Sound engineer: Marti Jane Robertson
Il Koro Almost Brass è un gruppo atipico, specie nel mondo del jazz, dove sono molto più frequenti i quartetti di sassofoni. È in qualche modo assimilabile al quintetto di ottoni della musica classica, da cui si distingue per aver sostituito la seconda tromba con un sax alto. Poter costruire un ponte fra jazz, musica improvvisata per eccellenza, e musica colta, interamente scritta, è uno dei principali obiettivi del Koro. Il trombettista Fulvio Sigurtà, l’altosassofonista Cristiano Arcelli, autore anche degli arrangiamenti, e il trombonista Massimo Morganti sono jazzisti che non hanno certo bisogno di presentazioni, fra i maggiori virtuosi dei loro strumenti anche in ambito europeo, mentre il più giovane Glauco Benedetti è fra i rari solisti italiani di basso tuba. Arricchisce la già vasta gamma sonora dell’ensemble, rafforzando il legame fra musica classica e afroamericana, il corno francese. Lo suona Giovanni Hoffer, musicista classico di livello internazionale ma anche il maggiore specialista del corno jazz in Europa. In questo loro primo album, «Plays Monk», viene presa in esame, scandagliata ed interpretata in modo assolutamente originale la musica di Thelonious Monk, dove – come scrive Stefano Zenni nelle note di copertina – “… ogni singolo brano è costituito da tanti frammenti separati, che a volte risuonano distanti e altre volte sono in qualche modo concatenati. Questo gruppo – e in particolare l’arrangiatore Cristiano Arcelli – ha compreso che le costellazioni di Monk sono mobili: i frammenti possono essere staccati e ricomposti, spostati e diversamente collegati, senza che l’identità delle composizioni ne esca compromessa”. Anzi, questa operazione di smontaggio e rimontaggio – resa agevole dalla natura stessa del quintetto, grazie ai suoi ruoli intercambiabili – rivela nuove prospettive, illumina angoli inediti, collega dettagli affini. La musica di Monk ne esce così ricomposta e rinnovata, ma al tempo stesso confermata nella sua natura più profonda.

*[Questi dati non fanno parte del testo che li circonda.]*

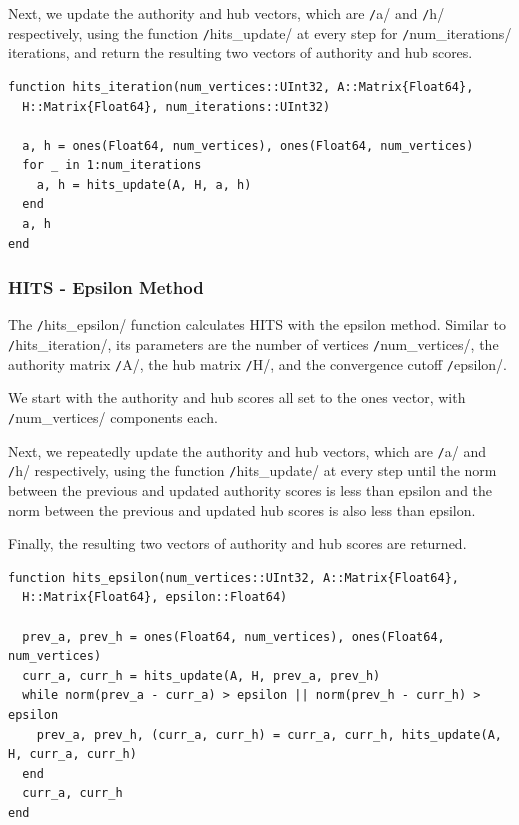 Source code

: \documentclass[12pt, titlepage, twoside]{amsart}
\begin{document}
Next, we update the authority and hub vectors, which are \texttt/a/ and \texttt/h/ respectively,
using the function \texttt/hits_update/ at every step for \texttt/num_iterations/ iterations, and return the resulting two vectors of authority and hub scores.

\begin{verbatim}
function hits_iteration(num_vertices::UInt32, A::Matrix{Float64},
  H::Matrix{Float64}, num_iterations::UInt32)

  a, h = ones(Float64, num_vertices), ones(Float64, num_vertices)
  for _ in 1:num_iterations
    a, h = hits_update(A, H, a, h)
  end
  a, h
end
\end{verbatim}


\subsubsection{HITS - Epsilon Method}

The \texttt/hits_epsilon/ function calculates HITS with the epsilon method.
Similar to \texttt/hits_iteration/, its parameters are the number of vertices \texttt/num_vertices/,
the authority matrix \texttt/A/, the hub matrix \texttt/H/,
and the convergence cutoff \texttt/epsilon/.

We start with the authority and hub scores all set to the ones vector, with \texttt/num_vertices/ components each.

Next, we repeatedly update the authority and hub vectors,
which are \texttt/a/ and \texttt/h/ respectively,
using the function \texttt/hits_update/ at every step until
the norm between the previous and updated authority scores is less than epsilon and
the norm between the previous and updated hub scores is also less than epsilon.

Finally, the resulting two vectors of authority and hub scores are returned.

\begin{verbatim}
function hits_epsilon(num_vertices::UInt32, A::Matrix{Float64},
  H::Matrix{Float64}, epsilon::Float64)

  prev_a, prev_h = ones(Float64, num_vertices), ones(Float64, num_vertices)
  curr_a, curr_h = hits_update(A, H, prev_a, prev_h)
  while norm(prev_a - curr_a) > epsilon || norm(prev_h - curr_h) > epsilon
    prev_a, prev_h, (curr_a, curr_h) = curr_a, curr_h, hits_update(A, H, curr_a, curr_h)
  end
  curr_a, curr_h
end
\end{verbatim}
\end{document}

Tra silenzi, acrobazie, scomposizioni e nuovi assemblaggi, Monk si rivela nuovamente alle nostre orecchie stupefatte. Ringraziamo il Koro Almost Brass per averci regalato queste otto gemme preziose, e Marti Jane Robertson per averle rese ancor più luminose ed accattivanti.
___________________________________________________________________________________________________
Koro Almost Brass is an atypical group, especially in jazz, where saxophone quartets are more common. It’s somewhat comparable to the brass quintet in classical music, and the difference lies in the alto sax replacing the second trumpet. Bridging the gap between jazz, improvised music par excellence, and classical music, which is entirely written down, is one of Koro’s goals. Trumpeter Fulvio Sigurtà, alto saxophonist Cristiano Arcelli, who is also the arranger, and trombonist Massimo Morganti are jazz musicians that need no introduction as they are virtuosi on their instruments at an international level, while Glauco Benedetti is one of the few Italian tuba soloists. The French horn enriches the already wide array of sounds by strengthening the bond between classical and African American music and is played by Giovanni Hoffer, an internationally renowned classical musician and the master of jazz horn in Europe. Koro Almost Brass’ first album examines and interprets the music of Thelonious Monk in an original way, and it’s a type of music where, as Stefano Zenni wrote in the liner notes, ”[…] each single track is made up of plenty of separate pieces that sound detached at times, at others connected in some way. This lineup, especially arranger Cristiano Arcelli, has realized that Monk’s constellations actually move: fragments can be detached and reassembled, shifted and connected in different ways without compromising the identity of the compositions”. This disassembly and reassembly process, made smoother by the very nature of the quintet and its shifting roles, lends new perspectives, lights up hidden corners, and connects similar details. Monk’s music comes out of it reassembled and revamped, but preserving its true nature. Among silences, inventiveness, disassembling and new combinations, Monk reveals himself to our enraptured ears again. We thank Koro Almost Brass for offering us eight gems, and Marti Jane Robertson for making them ever brighter and more captivating.